From The Grindhouse Cinema Database

< Ingagi
  • The producers were sued for their unauthorized use of footage from an authentic silent ethnographic film that had been released about 15 years earlier. Some footage was purloined from footage shot in 1915 by Lady Grace Mackenzie; when this fact came to light, her son Byron P. Mackenzie sued the producers for the footage and was awarded $150,000 in damages.
  • Hollywood's famed "gorilla performer," Charles Gemora, admitted that he played the gorilla in this film. Gemora had already played gorillas in about 10 films before this. He would continue to play gorillas, and perform in other monster costumes, until the late 1950s.
  • Although this a regarded as a "lost" film, the Library of Congress has confirmed (October 2016) that they have a 35mm print and have struck a dupe negative. Unfortunately, they have one of the Vitaphone prints without a set of the Vitaphone (sound) discs.
  • The American Society of Mammalologists protested the film.
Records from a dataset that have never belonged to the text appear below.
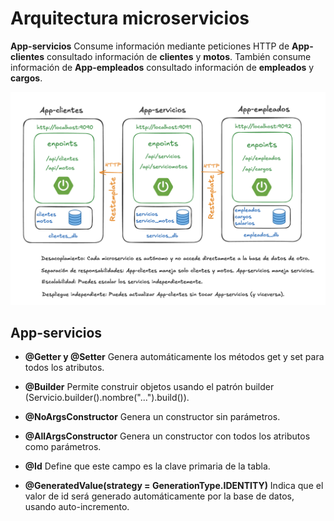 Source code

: # Arquitectura microservicios

**App-servicios** Consume información mediante peticiones HTTP de **App-clientes** consultado información de **clientes** y **motos**. También consume información de **App-empleados** consultado información de **empleados** y **cargos**.

![alt text](image.png)

## App-servicios

- **@Getter y @Setter** Genera automáticamente los métodos get y set para todos los atributos.
- **@Builder** Permite construir objetos usando el patrón builder (Servicio.builder().nombre("...").build()).
- **@NoArgsConstructor** Genera un constructor sin parámetros.
- **@AllArgsConstructor** Genera un constructor con todos los atributos como parámetros.

- **@Id** Define que este campo es la clave primaria de la tabla.
- **@GeneratedValue(strategy = GenerationType.IDENTITY)** Indica que el valor de id será generado automáticamente por la base de datos, usando auto-incremento. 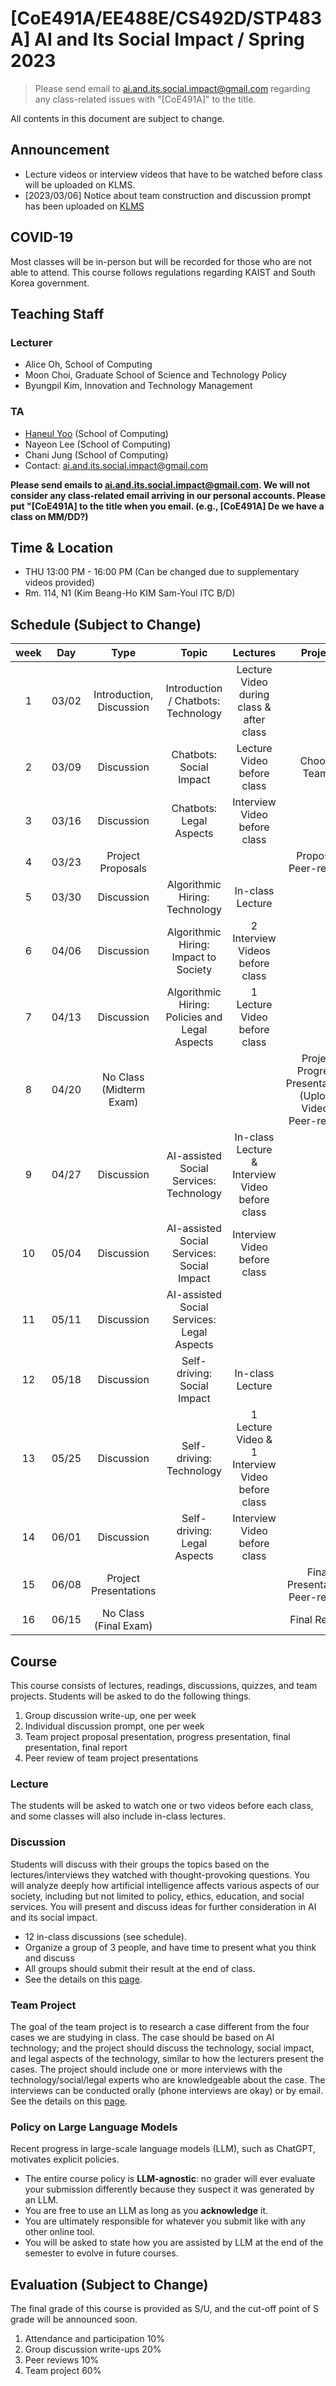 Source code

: # [CoE491A/EE488E/CS492D/STP483A] AI and Its Social Impact / Spring 2023

> Please send email to <ai.and.its.social.impact@gmail.com> regarding any class-related issues with "[CoE491A]" to the title.

All contents in this document are subject to change.

## Announcement
* Lecture videos or interview videos that have to be watched before class will be uploaded on KLMS.
* [2023/03/06] Notice about team construction and discussion prompt has been uploaded on [KLMS](https://klms.kaist.ac.kr/mod/courseboard/article.php?id=801405&bwid=311702)

## COVID-19
Most classes will be in-person but will be recorded for those who are not able to attend.
This course follows regulations regarding KAIST and South Korea government.

## Teaching Staff
### Lecturer
* Alice Oh, School of Computing
* Moon Choi, Graduate School of Science and Technology Policy
* Byungpil Kim, Innovation and Technology Management

### TA
* [Haneul Yoo](https://haneul-yoo.github.io) (School of Computing)
* Nayeon Lee (School of Computing)
* Chani Jung (School of Computing)
* Contact: ai.and.its.social.impact@gmail.com

**Please send emails to ai.and.its.social.impact@gmail.com. We will not consider any class-related email arriving in our personal accounts. Please put "[CoE491A] to the title when you email. (e.g., [CoE491A] De we have a class on MM/DD?)**

## Time & Location
* THU 13:00 PM - 16:00 PM (Can be changed due to supplementary videos provided)
* Rm. 114, N1 (Kim Beang-Ho KIM Sam-Youl ITC B/D)

## Schedule (Subject to Change)

|  week |                    Day                    |                Type             |                      Topic                    |      Lectures     |           Project          |
|:-----:|:-----------------------------------------:|:-------------------------------:|:---------------------------------------------:|:--------------:|:--------------------------:|
|   1   | 03/02                                     | Introduction, <br/> Discussion | Introduction / Chatbots: Technology | Lecture Video during class & after class| |
|   2   | 03/09                              | Discussion     | Chatbots: Social Impact | Lecture Video before class | Choose Teams |
|   3   | 03/16                              | Discussion     | Chatbots: Legal Aspects | Interview Video before class | |
|   4   | 03/23                              | Project Proposals    |  | | Proposal, Peer-review |
|   5   | 03/30                              | Discussion    | Algorithmic Hiring: Technology         | In-class Lecture | |
|   6   | 04/06                              | Discussion     | Algorithmic Hiring: Impact to Society                             | 2 Interview Videos before class | |
|   7   | 04/13                              | Discussion |Algorithmic Hiring: Policies and Legal Aspects | 1 Lecture Video before class | |
|   8   | 04/20                              | No Class (Midterm Exam) | | | Project Progress Presentations (Upload Video), Peer-review|
|   9   | 04/27                              | Discussion    | AI-assisted Social Services: Technology | In-class Lecture & Interview Video before class | |
|   10  | 05/04                              | Discussion    | AI-assisted Social Services: Social Impact | Interview Video before class| |
|   11  | 05/11                              | Discussion    | AI-assisted Social Services: Legal Aspects  | | |
|   12  | 05/18                              | Discussion    | Self-driving: Social Impact | In-class Lecture | |
|   13  | 05/25                              | Discussion    | Self-driving: Technology | 1 Lecture Video & 1 Interview Video before class| |
|   14  | 06/01                              | Discussion       | Self-driving: Legal Aspects | Interview Video before class| |
|   15  | 06/08                              | Project Presentations | | | Final Presentation, Peer-review|
|   16  | 06/15                             | No Class (Final Exam)           |                           | | Final Report |

## Course
This course consists of lectures, readings, discussions, quizzes, and team projects.
Students will be asked to do the following things.  

1.	Group discussion write-up, one per week 
2.  Individual discussion prompt, one per week
3.	Team project proposal presentation, progress presentation, final presentation, final report  
4.	Peer review of team project presentations

### Lecture
The students will be asked to watch one or two videos before each class, and some classes will also include in-class lectures.

### Discussion
Students will discuss with their groups the topics based on the lectures/interviews they watched with thought-provoking questions.
You will analyze deeply how artificial intelligence affects various aspects of our society, including but not limited to policy, ethics, education, and social services.
You will present and discuss ideas for further consideration in AI and its social impact.
* 12 in-class discussions (see schedule).
* Organize a group of 3 people, and have time to present what you think and discuss
* All groups should submit their result at the end of class.
* See the details on this [page](https://uilab-kaist.github.io/cs492-ai-and-society-spring-2023/discussion).

### Team Project
The goal of the team project is to research a case different from the four cases we are studying in class. The case should be based on AI technology; and the project should discuss the technology, social impact, and legal aspects of the technology, similar to how the lecturers present the cases. The project should include one or more interviews with the technology/social/legal experts who are knowledgeable about the case. The interviews can be conducted orally (phone interviews are okay) or by email. See the details on this [page](https://uilab-kaist.github.io/cs492-ai-and-society-spring-2023/project).

### Policy on Large Language Models
Recent progress in large-scale language models (LLM), such as ChatGPT, motivates explicit policies.
* The entire course policy is **LLM-agnostic**: no grader will ever evaluate your submission differently because they suspect it was generated by an LLM.
* You are free to use an LLM as long as you **acknowledge** it.
* You are ultimately responsible for whatever you submit like with any other online tool.
* You will be asked to state how you are assisted by LLM at the end of the semester to evolve in future courses.

## Evaluation (Subject to Change)
The final grade of this course is provided as S/U, and the cut-off point of S grade will be announced soon.
1.	Attendance and participation 10%
2.	Group discussion write-ups 20%
3.	Peer reviews 10%
4.	Team project 60%
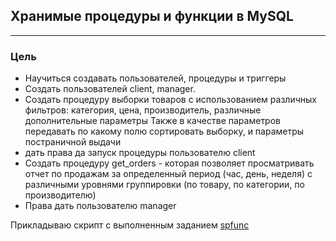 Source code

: ## Хранимые процедуры и функции в MySQL
---
### Цель
* Научиться создавать пользователей, процедуры и триггеры
* Создать пользователей client, manager. 
* Создать процедуру  выборки товаров с использованием различных фильтров: категория, цена, производитель, различные дополнительные параметры
Также в качестве параметров передавать по какому полю сортировать выборку, и параметры постраничной выдачи
* дать права да запуск процедуры пользователю client
* Создать процедуру get_orders - которая позволяет просматривать отчет по продажам за определенный период (час, день, неделя) с различными уровнями группировки (по товару, по категории, по производителю)
* Права дать пользователю manager

Прикладываю скрипт с выполненным заданием
[spfunc](https://github.com/maxyustus/RDBM_OTUS/blob/main/18.%20%D0%A5%D1%80%D0%B0%D0%BD%D0%B8%D0%BC%D1%8B%D0%B5%20%D0%BF%D1%80%D0%BE%D1%86%D0%B5%D0%B4%D1%83%D1%80%D1%8B%20%D0%B8%20%D1%84%D1%83%D0%BD%D0%BA%D1%86%D0%B8%D0%B8%20%D0%B2%20MySQL/spfunc.sql) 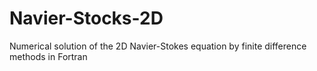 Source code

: # Navier-Stocks-2D
Numerical solution of the 2D Navier-Stokes equation by finite difference methods in Fortran
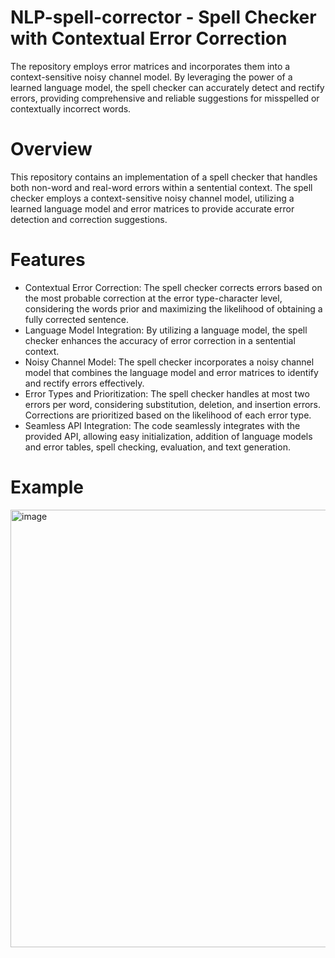 # NLP-spell-corrector - Spell Checker with Contextual Error Correction
The repository employs error matrices and incorporates them into a context-sensitive noisy channel model. By leveraging the power of a learned language model, the spell checker can accurately detect and rectify errors, providing comprehensive and reliable suggestions for misspelled or contextually incorrect words.

# Overview
This repository contains an implementation of a spell checker that handles both non-word and real-word errors within a sentential context. The spell checker employs a context-sensitive noisy channel model, utilizing a learned language model and error matrices to provide accurate error detection and correction suggestions.

# Features
* Contextual Error Correction: The spell checker corrects errors based on the most probable correction at the error type-character level, considering the words prior and maximizing the likelihood of obtaining a fully corrected sentence.
* Language Model Integration: By utilizing a language model, the spell checker enhances the accuracy of error correction in a sentential context.
* Noisy Channel Model: The spell checker incorporates a noisy channel model that combines the language model and error matrices to identify and rectify errors effectively.
* Error Types and Prioritization: The spell checker handles at most two errors per word, considering substitution, deletion, and insertion errors. Corrections are prioritized based on the likelihood of each error type.
* Seamless API Integration: The code seamlessly integrates with the provided API, allowing easy initialization, addition of language models and error tables, spell checking, evaluation, and text generation. 

# Example 
<img width="700" alt="image" src="https://github.com/danan08/NLP-spell-corrector/assets/78946759/9f4f473c-c9c8-464d-9f47-c5b8d0529bec">

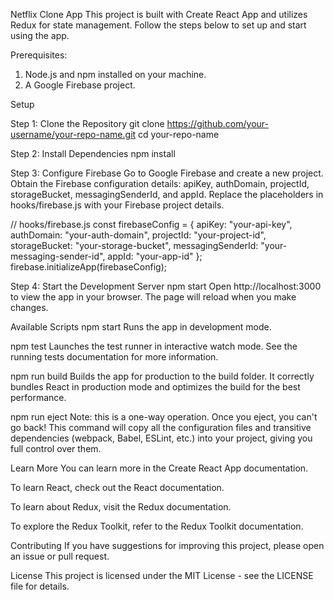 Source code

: Netflix Clone App
This project is built with Create React App and utilizes Redux for state management. Follow the steps below to set up and start using the app.


Prerequisites:
1. Node.js and npm installed on your machine.
2. A Google Firebase project.


Setup

Step 1: Clone the Repository
git clone https://github.com/your-username/your-repo-name.git
cd your-repo-name



Step 2: Install Dependencies
npm install



Step 3: Configure Firebase
Go to Google Firebase and create a new project.
Obtain the Firebase configuration details: apiKey, authDomain, projectId, storageBucket, messagingSenderId, and appId.
Replace the placeholders in hooks/firebase.js with your Firebase project details.

// hooks/firebase.js
const firebaseConfig = {
  apiKey: "your-api-key",
  authDomain: "your-auth-domain",
  projectId: "your-project-id",
  storageBucket: "your-storage-bucket",
  messagingSenderId: "your-messaging-sender-id",
  appId: "your-app-id"
};
firebase.initializeApp(firebaseConfig);



Step 4: Start the Development Server
npm start
Open http://localhost:3000 to view the app in your browser. The page will reload when you make changes.

Available Scripts
npm start
Runs the app in development mode.

npm test
Launches the test runner in interactive watch mode. See the running tests documentation for more information.

npm run build
Builds the app for production to the build folder. It correctly bundles React in production mode and optimizes the build for the best performance.

npm run eject
Note: this is a one-way operation. Once you eject, you can't go back! This command will copy all the configuration files and transitive dependencies (webpack, Babel, ESLint, etc.) into your project, giving you full control over them.




Learn More
You can learn more in the Create React App documentation.


To learn React, check out the React documentation.


To learn about Redux, visit the Redux documentation.


To explore the Redux Toolkit, refer to the Redux Toolkit documentation.


Contributing
If you have suggestions for improving this project, please open an issue or pull request.


License
This project is licensed under the MIT License - see the LICENSE file for details.

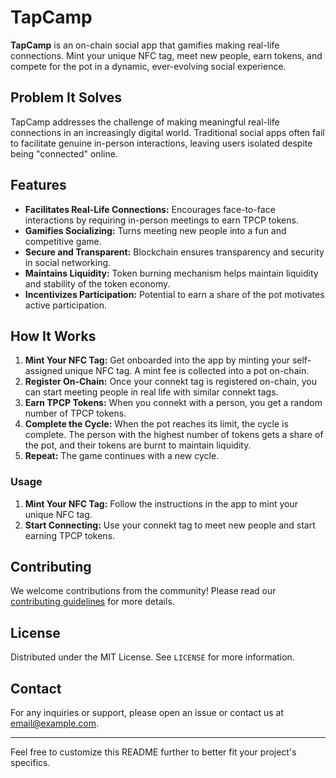 # TapCamp

**TapCamp** is an on-chain social app that gamifies making real-life connections. Mint your unique NFC tag, meet new people, earn tokens, and compete for the pot in a dynamic, ever-evolving social experience.

## Problem It Solves

TapCamp addresses the challenge of making meaningful real-life connections in an increasingly digital world. Traditional social apps often fail to facilitate genuine in-person interactions, leaving users isolated despite being "connected" online.

## Features

- **Facilitates Real-Life Connections:** Encourages face-to-face interactions by requiring in-person meetings to earn TPCP tokens.
- **Gamifies Socializing:** Turns meeting new people into a fun and competitive game.
- **Secure and Transparent:** Blockchain ensures transparency and security in social networking.
- **Maintains Liquidity:** Token burning mechanism helps maintain liquidity and stability of the token economy.
- **Incentivizes Participation:** Potential to earn a share of the pot motivates active participation.

## How It Works

1. **Mint Your NFC Tag:** Get onboarded into the app by minting your self-assigned unique NFC tag. A mint fee is collected into a pot on-chain.
2. **Register On-Chain:** Once your connekt tag is registered on-chain, you can start meeting people in real life with similar connekt tags.
3. **Earn TPCP Tokens:** When you connekt with a person, you get a random number of TPCP tokens.
4. **Complete the Cycle:** When the pot reaches its limit, the cycle is complete. The person with the highest number of tokens gets a share of the pot, and their tokens are burnt to maintain liquidity.
5. **Repeat:** The game continues with a new cycle.
 

### Usage

1. **Mint Your NFC Tag:** Follow the instructions in the app to mint your unique NFC tag.
2. **Start Connecting:** Use your connekt tag to meet new people and start earning TPCP tokens.

## Contributing

We welcome contributions from the community! Please read our [contributing guidelines](CONTRIBUTING.md) for more details.

## License

Distributed under the MIT License. See `LICENSE` for more information.

## Contact

For any inquiries or support, please open an issue or contact us at [email@example.com](mailto:email@example.com).

---

Feel free to customize this README further to better fit your project's specifics.
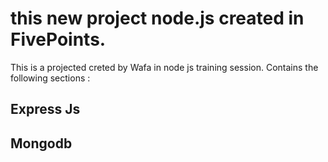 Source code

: # this new project node.js created in FivePoints.

This is a projected creted by Wafa in node js training session. Contains the following sections :

## Express Js

## Mongodb
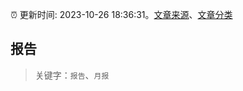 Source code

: :alarm_clock: 更新时间: 2023-10-26 18:36:31。[文章来源](/README.md)、[文章分类](/TAGS.md)

## 报告


> 关键字：`报告`、`月报`



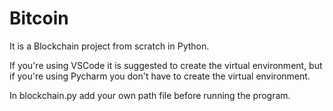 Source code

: # Bitcoin
It is a Blockchain project from scratch in Python. 

If you're using VSCode it is suggested to create the virtual environment, but if you're using Pycharm you don't have to create the virtual environment.

In blockchain.py add your own path file before running the program.
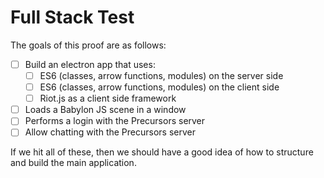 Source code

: # Full Stack Test

The goals of this proof are as follows:

- [ ]  Build an electron app that uses:
	- [ ] ES6 (classes, arrow functions, modules) on the server side
	- [ ] ES6 (classes, arrow functions, modules) on the client side
	- [ ] Riot.js as a client side framework
- [ ] Loads a Babylon JS scene in a window
- [ ] Performs a login with the Precursors server
- [ ] Allow chatting with the Precursors server

If we hit all of these, then we should have a good idea of how to structure and build the main application.
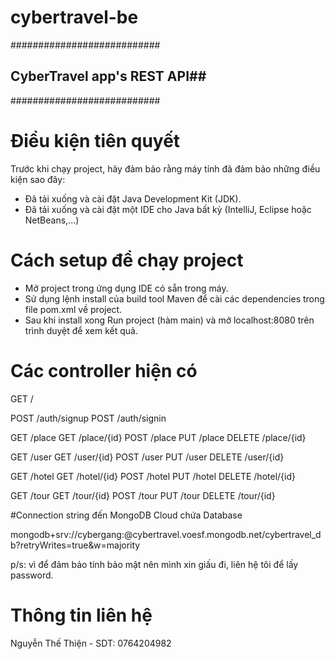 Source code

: # cybertravel-be
###########################
## CyberTravel app's REST API##
###########################

# Điều kiện tiên quyết

Trước khi chạy project, hãy đảm bảo rằng máy tính đã đảm bảo những điều kiện sao đây:
* Đã tải xuống và cài đặt Java Development Kit (JDK).
* Đã tải xuống và cài đặt một IDE cho Java bất kỳ (IntelliJ, Eclipse hoặc NetBeans,...)

# Cách setup để chạy project
* Mở project trong ứng dụng IDE có sẵn trong máy.
* Sử dụng lệnh install của build tool Maven để cài các dependencies trong file pom.xml về project.
* Sau khi install xong Run project (hàm main) và mở localhost:8080 trên trình duyệt để xem kết quả.

# Các controller hiện có

GET /

POST /auth/signup
POST /auth/signin

GET /place
GET /place/{id}
POST /place
PUT /place
DELETE /place/{id}

GET /user
GET /user/{id}
POST /user
PUT /user
DELETE /user/{id}

GET /hotel
GET /hotel/{id}
POST /hotel
PUT /hotel
DELETE /hotel/{id}

GET /tour
GET /tour/{id}
POST /tour
PUT /tour
DELETE /tour/{id}

#Connection string đến MongoDB Cloud chứa Database

mongodb+srv://cybergang:<password>@cybertravel.voesf.mongodb.net/cybertravel_db?retryWrites=true&w=majority

p/s: vì để đảm bảo tính bảo mật nên mình xin giấu <password> đi, liên hệ tôi để lấy password.

# Thông tin liên hệ
Nguyễn Thế Thiện - SDT: 0764204982


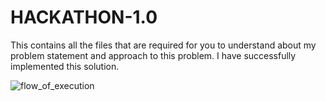 # HACKATHON-1.0
This contains all the files that are required for you to understand about my problem statement and approach to this problem.
I have successfully implemented this solution.


![flow_of_execution](https://user-images.githubusercontent.com/92619018/163708880-59e4b9f0-8574-4335-9958-86330aa4a3a4.png)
They attempted to check the credentials of the two British explorers, Sir Hubert Winstead and Captain Daniel Swayne, with the British Embassy. They discovered that no such men existed.
  • Doubts about the authenticity of this "documentary" arose during the California previews when one of the "natives" was recognized as a black actress who was known at Central Casting.
  • One axiom of the entertainment industry is "there is no such thing as bad publicity." All of the national negative publicity regarding the authenticity of this film resulted in it reportedly grossing about $4,000,000, an extraordinary gross, even for a major studio release in the early 1930's.
  • The outrage over the film grew to the point where the Federal Trade Commission launched an investigation. Their findings were that much of the film had been faked and that the "best scenes" had been filmed at the Los Angeles Zoo. They also concluded that the two British explorers, Sir Hubert Winstead and Captain Daniel Swayne, "were both fictitious persons not existing in fact."
  • The new species of venomous reptile, the "Tortadillo," was actually a leopard tortoise with scales, wings and a tail attached.
  • The "pygmies" shown in the film were actually black children, from five to ten years of age, in makeup, who were from the Los Angeles area.
  • Some of the native women were reportedly played by white actresses in blackface.
  • The New York Better Business Bureau investigated the film and reported that the gorilla footage had been faked.
  • This film was released during the industry's transition to sound-on-film. To accommodate those exhibitors who had not installed the new sound equipment, this film was also released in Vitaphone with the sound on separate discs.
  • Ingagi spawned a handful of other "gorilla-and-the-maiden films," including possibly King Kong (1933), that perpetuated racist and colonialist notions of Africa. They didn't show sex scenes but they show the gorillas carrying the women away, and in most cases, the women don't complain about that.
  • The title "Ingagi" was supposedly an African word for gorilla. No such word was found in any African language.
  • It was finally given an official DVD and Blu-ray release by Kino Lober in 2021.
  • Reportedly a copy of most of the original Vitaphone (sound) discs survive, but the film itself was considered lost - however, it has since been reported that the Library of Congress has a copy.
  • This was supposedly a record of a 1926 expedition led by British explorers "Sir Hubert Winstead" and "Captain Daniel Swayne."
  • Despite its huge financial success, and its notoriety, there were no known surviving prints of this film in existence (2016). The Library of Congress is reported to have a copy.